TASK TO CARRY OUT
Both the line below containing "Python.(98 stars this week)" and the line containing "cars.(1,053 stars this week)", along with every line between them, should be repeated exactly; no other line belongs in the answer.

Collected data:
§

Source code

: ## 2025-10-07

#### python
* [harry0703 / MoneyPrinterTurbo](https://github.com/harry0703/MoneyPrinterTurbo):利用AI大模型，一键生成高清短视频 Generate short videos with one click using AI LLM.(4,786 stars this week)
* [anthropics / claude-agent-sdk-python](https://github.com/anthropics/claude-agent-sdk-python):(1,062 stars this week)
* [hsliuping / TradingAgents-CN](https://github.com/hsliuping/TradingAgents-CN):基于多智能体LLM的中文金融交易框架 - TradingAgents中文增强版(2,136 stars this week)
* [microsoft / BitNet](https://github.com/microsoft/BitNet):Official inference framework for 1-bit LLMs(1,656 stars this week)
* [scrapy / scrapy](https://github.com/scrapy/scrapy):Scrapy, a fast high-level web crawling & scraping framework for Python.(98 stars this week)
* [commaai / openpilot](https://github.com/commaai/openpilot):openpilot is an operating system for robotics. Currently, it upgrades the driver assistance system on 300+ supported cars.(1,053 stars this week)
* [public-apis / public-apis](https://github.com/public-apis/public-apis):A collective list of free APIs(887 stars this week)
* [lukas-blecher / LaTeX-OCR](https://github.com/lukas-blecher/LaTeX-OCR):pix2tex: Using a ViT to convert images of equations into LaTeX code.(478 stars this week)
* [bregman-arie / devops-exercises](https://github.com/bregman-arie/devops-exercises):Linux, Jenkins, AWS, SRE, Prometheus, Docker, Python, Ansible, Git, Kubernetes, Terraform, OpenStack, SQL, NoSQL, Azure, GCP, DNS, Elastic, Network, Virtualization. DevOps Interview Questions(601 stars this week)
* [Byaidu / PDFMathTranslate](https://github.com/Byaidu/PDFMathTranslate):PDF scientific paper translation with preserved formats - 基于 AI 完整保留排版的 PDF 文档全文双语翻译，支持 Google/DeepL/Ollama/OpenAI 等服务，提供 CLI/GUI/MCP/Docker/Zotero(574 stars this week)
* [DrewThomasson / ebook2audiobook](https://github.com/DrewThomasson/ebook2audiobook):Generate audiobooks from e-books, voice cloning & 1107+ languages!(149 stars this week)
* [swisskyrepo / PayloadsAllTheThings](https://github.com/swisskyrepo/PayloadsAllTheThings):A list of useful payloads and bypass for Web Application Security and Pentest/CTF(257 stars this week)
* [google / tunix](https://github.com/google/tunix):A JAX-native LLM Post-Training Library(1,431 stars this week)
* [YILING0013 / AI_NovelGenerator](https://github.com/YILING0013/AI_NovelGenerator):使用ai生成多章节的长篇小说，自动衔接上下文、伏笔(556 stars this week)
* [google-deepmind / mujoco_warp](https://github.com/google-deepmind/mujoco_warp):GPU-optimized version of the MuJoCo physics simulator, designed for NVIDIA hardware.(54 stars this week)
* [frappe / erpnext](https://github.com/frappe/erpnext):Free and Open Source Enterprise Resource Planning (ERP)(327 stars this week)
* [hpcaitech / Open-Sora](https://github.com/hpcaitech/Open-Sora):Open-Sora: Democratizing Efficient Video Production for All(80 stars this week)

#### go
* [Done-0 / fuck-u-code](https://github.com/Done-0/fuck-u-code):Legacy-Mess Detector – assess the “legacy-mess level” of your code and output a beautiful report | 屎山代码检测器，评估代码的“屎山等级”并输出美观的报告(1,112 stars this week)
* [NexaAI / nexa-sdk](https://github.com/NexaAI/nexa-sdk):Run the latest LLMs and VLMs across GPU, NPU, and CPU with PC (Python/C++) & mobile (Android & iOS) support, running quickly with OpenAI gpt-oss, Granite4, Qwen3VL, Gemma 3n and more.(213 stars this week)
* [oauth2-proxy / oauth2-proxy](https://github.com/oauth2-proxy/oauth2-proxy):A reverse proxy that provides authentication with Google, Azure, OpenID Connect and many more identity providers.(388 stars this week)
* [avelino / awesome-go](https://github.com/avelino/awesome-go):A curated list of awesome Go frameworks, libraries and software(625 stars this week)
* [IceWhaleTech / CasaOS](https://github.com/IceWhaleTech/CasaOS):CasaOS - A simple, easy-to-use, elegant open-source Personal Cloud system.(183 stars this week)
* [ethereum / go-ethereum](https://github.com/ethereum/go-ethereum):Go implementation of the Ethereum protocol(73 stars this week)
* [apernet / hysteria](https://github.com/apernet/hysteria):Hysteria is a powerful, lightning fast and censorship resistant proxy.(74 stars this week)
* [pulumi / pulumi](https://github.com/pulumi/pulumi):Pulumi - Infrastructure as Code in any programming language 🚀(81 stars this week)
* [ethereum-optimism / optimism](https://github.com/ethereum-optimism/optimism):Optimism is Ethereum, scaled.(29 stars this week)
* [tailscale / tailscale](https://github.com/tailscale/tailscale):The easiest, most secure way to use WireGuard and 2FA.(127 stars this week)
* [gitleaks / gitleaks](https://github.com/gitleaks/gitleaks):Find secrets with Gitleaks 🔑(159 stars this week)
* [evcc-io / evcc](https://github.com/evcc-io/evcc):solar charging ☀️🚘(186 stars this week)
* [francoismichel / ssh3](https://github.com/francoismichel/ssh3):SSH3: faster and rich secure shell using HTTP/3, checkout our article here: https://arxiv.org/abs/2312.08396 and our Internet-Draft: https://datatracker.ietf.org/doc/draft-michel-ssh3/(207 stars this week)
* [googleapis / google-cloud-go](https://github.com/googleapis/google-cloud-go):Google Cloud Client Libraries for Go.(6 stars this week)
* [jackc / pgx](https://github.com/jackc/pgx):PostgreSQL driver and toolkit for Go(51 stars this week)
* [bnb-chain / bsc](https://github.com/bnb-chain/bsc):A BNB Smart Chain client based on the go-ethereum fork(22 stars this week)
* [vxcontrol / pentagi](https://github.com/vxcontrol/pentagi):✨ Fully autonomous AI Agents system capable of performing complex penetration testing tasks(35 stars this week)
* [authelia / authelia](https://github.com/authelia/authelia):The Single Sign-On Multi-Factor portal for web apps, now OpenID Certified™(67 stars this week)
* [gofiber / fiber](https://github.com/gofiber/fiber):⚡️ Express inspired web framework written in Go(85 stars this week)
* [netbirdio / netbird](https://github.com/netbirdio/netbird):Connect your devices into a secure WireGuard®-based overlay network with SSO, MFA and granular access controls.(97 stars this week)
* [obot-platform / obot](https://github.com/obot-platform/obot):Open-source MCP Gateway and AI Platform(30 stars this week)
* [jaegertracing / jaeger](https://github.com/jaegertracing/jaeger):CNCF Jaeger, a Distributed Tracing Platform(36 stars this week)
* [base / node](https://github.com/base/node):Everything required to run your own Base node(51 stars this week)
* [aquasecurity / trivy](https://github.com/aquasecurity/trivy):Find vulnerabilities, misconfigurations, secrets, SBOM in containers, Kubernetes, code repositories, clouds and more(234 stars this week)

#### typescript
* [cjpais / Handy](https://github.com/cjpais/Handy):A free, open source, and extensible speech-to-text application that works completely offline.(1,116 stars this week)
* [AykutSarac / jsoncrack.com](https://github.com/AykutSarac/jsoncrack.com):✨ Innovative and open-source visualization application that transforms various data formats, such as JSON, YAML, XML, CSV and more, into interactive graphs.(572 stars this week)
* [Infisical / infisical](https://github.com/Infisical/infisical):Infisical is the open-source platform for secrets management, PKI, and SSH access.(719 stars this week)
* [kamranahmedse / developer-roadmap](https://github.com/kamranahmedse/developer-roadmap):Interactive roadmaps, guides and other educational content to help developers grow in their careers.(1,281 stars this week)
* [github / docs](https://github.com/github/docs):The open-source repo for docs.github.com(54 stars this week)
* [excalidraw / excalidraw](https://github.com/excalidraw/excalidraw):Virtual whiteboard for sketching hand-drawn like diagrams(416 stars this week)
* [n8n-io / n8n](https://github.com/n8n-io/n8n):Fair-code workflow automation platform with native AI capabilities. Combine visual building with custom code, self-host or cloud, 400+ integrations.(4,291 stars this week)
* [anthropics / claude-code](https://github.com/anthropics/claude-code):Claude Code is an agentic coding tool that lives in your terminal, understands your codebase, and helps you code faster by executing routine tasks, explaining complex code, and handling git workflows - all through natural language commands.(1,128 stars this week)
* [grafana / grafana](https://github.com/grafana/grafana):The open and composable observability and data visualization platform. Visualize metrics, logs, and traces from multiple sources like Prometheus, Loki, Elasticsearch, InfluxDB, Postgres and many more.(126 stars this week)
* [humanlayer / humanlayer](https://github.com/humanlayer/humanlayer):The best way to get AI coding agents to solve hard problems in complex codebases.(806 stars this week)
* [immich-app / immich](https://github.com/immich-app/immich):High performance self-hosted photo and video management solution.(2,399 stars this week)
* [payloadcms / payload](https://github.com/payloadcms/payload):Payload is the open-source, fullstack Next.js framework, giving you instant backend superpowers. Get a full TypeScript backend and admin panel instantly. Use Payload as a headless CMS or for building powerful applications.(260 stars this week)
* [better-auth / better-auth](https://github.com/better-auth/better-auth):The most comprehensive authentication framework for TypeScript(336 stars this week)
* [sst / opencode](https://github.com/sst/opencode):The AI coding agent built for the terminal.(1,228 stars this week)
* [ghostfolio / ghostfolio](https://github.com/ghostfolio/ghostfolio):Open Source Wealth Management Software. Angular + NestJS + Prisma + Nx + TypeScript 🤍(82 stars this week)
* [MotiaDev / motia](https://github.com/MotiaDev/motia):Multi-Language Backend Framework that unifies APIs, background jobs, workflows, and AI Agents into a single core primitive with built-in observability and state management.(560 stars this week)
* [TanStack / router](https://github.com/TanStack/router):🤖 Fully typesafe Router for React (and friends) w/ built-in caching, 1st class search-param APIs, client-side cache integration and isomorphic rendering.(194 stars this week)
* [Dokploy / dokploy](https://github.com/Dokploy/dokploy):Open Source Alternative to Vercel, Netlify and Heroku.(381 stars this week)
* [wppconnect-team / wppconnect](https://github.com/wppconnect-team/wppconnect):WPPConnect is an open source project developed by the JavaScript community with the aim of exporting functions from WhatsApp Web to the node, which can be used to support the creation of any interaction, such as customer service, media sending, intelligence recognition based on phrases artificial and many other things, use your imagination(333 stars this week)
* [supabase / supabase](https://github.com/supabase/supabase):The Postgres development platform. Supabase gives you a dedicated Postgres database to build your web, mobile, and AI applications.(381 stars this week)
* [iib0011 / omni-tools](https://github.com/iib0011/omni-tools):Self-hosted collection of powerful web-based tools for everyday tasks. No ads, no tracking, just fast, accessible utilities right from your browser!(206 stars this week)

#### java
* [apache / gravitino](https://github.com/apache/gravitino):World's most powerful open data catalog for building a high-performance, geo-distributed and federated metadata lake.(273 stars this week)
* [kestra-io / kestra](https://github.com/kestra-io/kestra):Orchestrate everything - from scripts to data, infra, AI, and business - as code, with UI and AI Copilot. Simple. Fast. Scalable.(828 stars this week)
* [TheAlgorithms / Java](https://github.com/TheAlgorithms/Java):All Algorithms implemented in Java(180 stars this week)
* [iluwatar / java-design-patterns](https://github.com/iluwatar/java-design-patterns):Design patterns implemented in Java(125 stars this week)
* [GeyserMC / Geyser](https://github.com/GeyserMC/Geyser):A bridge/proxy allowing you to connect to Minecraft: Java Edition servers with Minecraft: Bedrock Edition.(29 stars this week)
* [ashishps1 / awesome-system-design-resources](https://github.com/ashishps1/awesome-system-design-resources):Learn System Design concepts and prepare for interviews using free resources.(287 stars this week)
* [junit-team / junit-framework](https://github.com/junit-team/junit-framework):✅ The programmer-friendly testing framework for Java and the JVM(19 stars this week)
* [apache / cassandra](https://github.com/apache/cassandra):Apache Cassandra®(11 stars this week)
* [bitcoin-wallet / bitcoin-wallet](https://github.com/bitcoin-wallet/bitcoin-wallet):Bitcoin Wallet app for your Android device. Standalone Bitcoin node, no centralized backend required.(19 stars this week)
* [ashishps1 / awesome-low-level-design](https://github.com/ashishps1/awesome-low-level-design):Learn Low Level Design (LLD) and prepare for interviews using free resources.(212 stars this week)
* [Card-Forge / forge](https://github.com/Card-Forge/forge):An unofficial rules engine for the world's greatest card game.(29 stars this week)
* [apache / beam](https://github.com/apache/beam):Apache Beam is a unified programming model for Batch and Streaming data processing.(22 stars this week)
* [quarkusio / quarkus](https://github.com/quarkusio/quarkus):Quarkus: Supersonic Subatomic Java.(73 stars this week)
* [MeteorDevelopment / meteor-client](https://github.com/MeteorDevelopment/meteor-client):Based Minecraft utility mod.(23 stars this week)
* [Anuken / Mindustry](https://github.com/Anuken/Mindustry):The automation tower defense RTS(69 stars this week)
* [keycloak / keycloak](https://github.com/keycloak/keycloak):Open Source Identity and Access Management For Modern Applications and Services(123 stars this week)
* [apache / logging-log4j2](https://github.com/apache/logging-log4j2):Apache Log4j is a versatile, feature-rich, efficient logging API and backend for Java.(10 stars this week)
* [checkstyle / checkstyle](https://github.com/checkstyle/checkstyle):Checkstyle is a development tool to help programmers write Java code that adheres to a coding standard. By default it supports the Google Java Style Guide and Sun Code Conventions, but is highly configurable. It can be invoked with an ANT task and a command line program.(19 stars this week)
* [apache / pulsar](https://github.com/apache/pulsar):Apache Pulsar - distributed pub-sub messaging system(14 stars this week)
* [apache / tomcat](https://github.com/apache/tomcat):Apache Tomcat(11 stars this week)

§

EXERCISE RESULT
* [scrapy / scrapy](https://github.com/scrapy/scrapy):Scrapy, a fast high-level web crawling & scraping framework for Python.(98 stars this week)
* [commaai / openpilot](https://github.com/commaai/openpilot):openpilot is an operating system for robotics. Currently, it upgrades the driver assistance system on 300+ supported cars.(1,053 stars this week)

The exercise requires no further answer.